For both oil and gas sales, the price change was mostly the result of a change in the spot market prices, upon which most of the Company’s oil and gas sales are based. These spot market prices have had significant fluctuations in the past and these fluctuations are expected to continue.
Sales of miscellaneous oil and gas products were $391,413 in 2014 as compared to $133,508 in 2013.
The Company received lease bonuses of $614,894 in the first half of 2014 for leases on its owned minerals. Lease bonuses for the first half of 2013 were $157,033. In 2014, 89% of the bonuses were for leases on owned minerals in Texas and the remainder were for owned minerals in Oklahoma. In 2013, 85% of the bonuses were for Oklahoma leases and 15% were for Texas leases.
Operating Costs and Expenses. Operating costs and expenses increased $1,379,533 (32%) to $5,721,656 in 2014 from $4,342,123 in 2013. Material line item changes are discussed and analyzed in the following paragraphs.
Production Costs. Production costs increased $253,051 (18%) to $1,662,489 in 2014 from $1,409,438 in 2013. Lease operating expense and transportation and compression expense increased $166,619 (15%) to $1,242,344 in 2014 from $1,075,725 in 2013 due primarily to new wells that first produced after June 30, 2013. Production taxes increased $86,432 (26%) to $420,145 in 2014 from $333,713 in 2013 due primarily to the increased oil and gas sales revenues described above in the “Operating Revenues” section.
Exploration Costs. Total exploration expense increased $921,897 (312%) to $1,217,377 in 2014 from $295,480 in 2013. Dry hole costs increased $553,623 to $556,560 in 2014 from $2,937 in 2013. Geological and geophysical expense increased $368,273 to $660,816 in 2014 from $292,543 in 2013.
The following is a summary as of July 29, 2014, updating both exploration and development activity from December 31, 2013, for the period ended June 30, 2014.
The Company participated with its 18% working interest in the drilling of three development wells on a Barber County, Kansas prospect. Two of the wells were completed as commercial gas producers and the third as a commercial oil producer. Three additional development wells will be drilled on the prospect in 2014. Capitalized costs for the period were $292,262, including $79,042 in prepaid drilling costs.

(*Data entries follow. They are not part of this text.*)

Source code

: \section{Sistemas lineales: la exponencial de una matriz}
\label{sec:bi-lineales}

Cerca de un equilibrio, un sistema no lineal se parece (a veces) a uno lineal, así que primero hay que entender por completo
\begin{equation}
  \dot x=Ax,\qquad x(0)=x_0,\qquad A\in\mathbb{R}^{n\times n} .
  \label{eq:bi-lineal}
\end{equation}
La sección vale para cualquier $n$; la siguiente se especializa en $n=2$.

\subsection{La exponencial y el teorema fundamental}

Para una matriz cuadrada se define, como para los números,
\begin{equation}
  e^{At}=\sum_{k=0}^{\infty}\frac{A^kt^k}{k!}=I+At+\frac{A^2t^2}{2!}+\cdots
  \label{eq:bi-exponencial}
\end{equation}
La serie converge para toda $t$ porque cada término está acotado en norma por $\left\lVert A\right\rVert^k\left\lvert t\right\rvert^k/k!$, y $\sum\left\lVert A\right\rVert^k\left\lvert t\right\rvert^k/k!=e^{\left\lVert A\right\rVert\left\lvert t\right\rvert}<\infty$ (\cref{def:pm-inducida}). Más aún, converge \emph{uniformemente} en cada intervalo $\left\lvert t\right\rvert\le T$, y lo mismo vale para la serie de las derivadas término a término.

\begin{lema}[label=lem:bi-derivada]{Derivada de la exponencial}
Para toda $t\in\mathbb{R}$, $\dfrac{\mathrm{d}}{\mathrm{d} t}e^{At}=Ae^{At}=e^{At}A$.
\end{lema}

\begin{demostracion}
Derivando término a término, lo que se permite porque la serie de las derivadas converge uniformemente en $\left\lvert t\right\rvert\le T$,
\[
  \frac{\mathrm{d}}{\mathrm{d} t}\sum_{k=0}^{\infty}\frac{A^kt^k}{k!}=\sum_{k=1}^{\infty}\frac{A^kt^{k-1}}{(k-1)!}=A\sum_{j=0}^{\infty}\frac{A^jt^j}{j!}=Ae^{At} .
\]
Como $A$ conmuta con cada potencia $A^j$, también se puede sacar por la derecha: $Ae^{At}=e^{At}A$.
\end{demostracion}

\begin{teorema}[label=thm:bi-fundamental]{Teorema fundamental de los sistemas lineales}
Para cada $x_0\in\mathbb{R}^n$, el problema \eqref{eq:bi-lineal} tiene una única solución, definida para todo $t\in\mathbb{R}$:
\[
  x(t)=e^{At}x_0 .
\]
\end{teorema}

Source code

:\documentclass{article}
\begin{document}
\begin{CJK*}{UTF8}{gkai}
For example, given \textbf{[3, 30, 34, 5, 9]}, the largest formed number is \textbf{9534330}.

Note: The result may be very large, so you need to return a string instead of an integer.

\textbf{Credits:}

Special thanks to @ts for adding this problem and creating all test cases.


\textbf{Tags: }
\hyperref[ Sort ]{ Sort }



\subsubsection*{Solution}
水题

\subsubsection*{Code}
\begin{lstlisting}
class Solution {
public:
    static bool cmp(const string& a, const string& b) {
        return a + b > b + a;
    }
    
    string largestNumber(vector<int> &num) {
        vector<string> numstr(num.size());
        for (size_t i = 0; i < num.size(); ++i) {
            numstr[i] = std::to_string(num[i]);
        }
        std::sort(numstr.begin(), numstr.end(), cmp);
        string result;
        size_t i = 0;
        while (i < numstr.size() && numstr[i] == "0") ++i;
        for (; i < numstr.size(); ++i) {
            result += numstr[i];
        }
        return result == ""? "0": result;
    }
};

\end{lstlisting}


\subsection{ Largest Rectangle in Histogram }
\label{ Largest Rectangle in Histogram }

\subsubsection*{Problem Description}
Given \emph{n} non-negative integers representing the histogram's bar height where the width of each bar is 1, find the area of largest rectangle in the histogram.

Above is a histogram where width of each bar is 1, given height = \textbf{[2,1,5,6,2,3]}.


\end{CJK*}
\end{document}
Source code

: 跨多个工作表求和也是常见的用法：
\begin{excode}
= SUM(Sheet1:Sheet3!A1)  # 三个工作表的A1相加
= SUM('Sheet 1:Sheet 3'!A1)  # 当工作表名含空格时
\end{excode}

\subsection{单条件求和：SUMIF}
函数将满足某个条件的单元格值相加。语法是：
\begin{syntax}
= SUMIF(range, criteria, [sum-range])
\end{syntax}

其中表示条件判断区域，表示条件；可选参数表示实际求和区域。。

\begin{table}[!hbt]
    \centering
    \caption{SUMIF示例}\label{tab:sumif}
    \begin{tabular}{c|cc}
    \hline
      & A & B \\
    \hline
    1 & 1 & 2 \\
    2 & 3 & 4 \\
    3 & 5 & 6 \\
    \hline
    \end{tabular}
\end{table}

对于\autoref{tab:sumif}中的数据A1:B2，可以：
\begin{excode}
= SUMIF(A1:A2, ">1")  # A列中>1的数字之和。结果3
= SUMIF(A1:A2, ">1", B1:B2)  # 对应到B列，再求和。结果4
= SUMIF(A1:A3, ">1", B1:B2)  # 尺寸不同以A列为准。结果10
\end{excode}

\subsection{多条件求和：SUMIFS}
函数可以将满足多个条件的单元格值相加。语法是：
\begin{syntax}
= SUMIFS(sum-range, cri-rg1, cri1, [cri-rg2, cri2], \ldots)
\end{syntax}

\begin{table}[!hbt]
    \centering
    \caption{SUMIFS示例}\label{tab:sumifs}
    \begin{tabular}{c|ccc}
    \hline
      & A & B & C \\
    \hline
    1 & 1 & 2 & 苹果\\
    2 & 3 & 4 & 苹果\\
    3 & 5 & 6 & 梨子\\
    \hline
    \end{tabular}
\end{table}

The Company participated with 16% and 8% working interests in the drilling of two development wells on a Woods County, Oklahoma prospect. Both wells were completed as commercial oil and gas producers. Capitalized costs for the period were $175,200, including $5,613 in prepaid drilling costs.
The Company participated with its 18% working interest in the drilling of a development well on a Woods County, Oklahoma prospect. The well was completed as a commercial gas producer. Capitalized costs for the period were $131,400, including $54,938 in prepaid drilling costs.
The Company participated with an 11.8% working interest in the drilling of a development well on a Woods County, Oklahoma prospect. A completion is in progress. Capitalized costs for the period were $85,775, including $46,579 in prepaid drilling costs.
The Company participated with its 10.5% working interest in the drilling of an exploratory well on a Cimarron County, Oklahoma prospect. The well was completed as a dry hole. Costs expensed to dry hole costs were $60,502.
The Company participated with a 7.5% working interest in the drilling of three horizontal development wells on a Woods County, Oklahoma prospect. Completions are in progress on all three wells. Capitalized costs for the period were $262,589.
The Company participated with a 9% working interest in the drilling of two horizontal development wells on a Roger Mills County, Oklahoma prospect. Completions are in progress on both wells. Capitalized costs for the period were $151,454.
The Company will participate with its 10.5% working interest in the drilling of an exploratory well on a Logan County, Oklahoma prospect starting in the third quarter of 2014.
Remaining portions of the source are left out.